→ **WORK ORDER**
An exact reproduction of the listing, minus the pictures, is the required output.

→ **DATA FOR ANALYSIS**
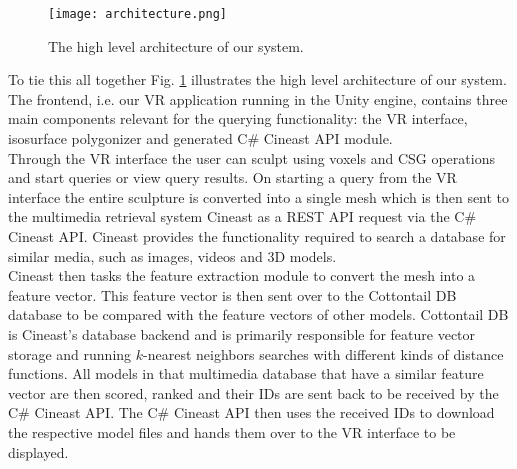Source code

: \begin{figure}
\centering
\captionsetup{width=0.8\textwidth}
\texttt{[image: architecture.png]}
\caption{The high level architecture of our system.}
\label{fig:architecture}
\end{figure}

To tie this all together Fig. \ref{fig:architecture} illustrates the high level architecture of our system. The frontend, i.e. our VR application running in the Unity
engine, contains three main components relevant for the querying functionality: the VR interface, isosurface polygonizer and generated C\# Cineast API module.\\
Through the VR interface the user can sculpt using voxels and CSG operations and start queries or view query results. On starting a query from the VR interface the entire sculpture is converted into a single mesh which is then sent to the multimedia retrieval system Cineast as a REST API request via the C\# Cineast API. Cineast provides the functionality required to search a database for similar media, such as images, videos and 3D models.\\
Cineast then tasks the feature extraction module to convert the mesh into a feature vector. This feature vector is then sent over to the Cottontail DB database to be
compared with the feature vectors of other models. Cottontail DB is Cineast's database backend and is primarily responsible for feature vector storage and running $k$-nearest neighbors searches with different kinds of distance functions. All models in that multimedia database that have a similar feature vector are then scored, ranked and their IDs are sent back to be received by the C\# Cineast API. The C\# Cineast API then uses the received IDs to download the respective model files and hands them over to the VR interface to be displayed.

→ **RESPONSE TO THIS EXERCISE**
Source code

: \begin{figure}
\centering
\captionsetup{width=0.8\textwidth}
\texttt{[image: architecture.png]}
\caption{The high level architecture of our system.}
\label{fig:architecture}
\end{figure}

To tie this all together Fig. \ref{fig:architecture} illustrates the high level architecture of our system. The frontend, i.e. our VR application running in the Unity
engine, contains three main components relevant for the querying functionality: the VR interface, isosurface polygonizer and generated C\# Cineast API module.\\
Through the VR interface the user can sculpt using voxels and CSG operations and start queries or view query results. On starting a query from the VR interface the entire sculpture is converted into a single mesh which is then sent to the multimedia retrieval system Cineast as a REST API request via the C\# Cineast API. Cineast provides the functionality required to search a database for similar media, such as images, videos and 3D models.\\
Cineast then tasks the feature extraction module to convert the mesh into a feature vector. This feature vector is then sent over to the Cottontail DB database to be
compared with the feature vectors of other models. Cottontail DB is Cineast's database backend and is primarily responsible for feature vector storage and running $k$-nearest neighbors searches with different kinds of distance functions. All models in that multimedia database that have a similar feature vector are then scored, ranked and their IDs are sent back to be received by the C\# Cineast API. The C\# Cineast API then uses the received IDs to download the respective model files and hands them over to the VR interface to be displayed.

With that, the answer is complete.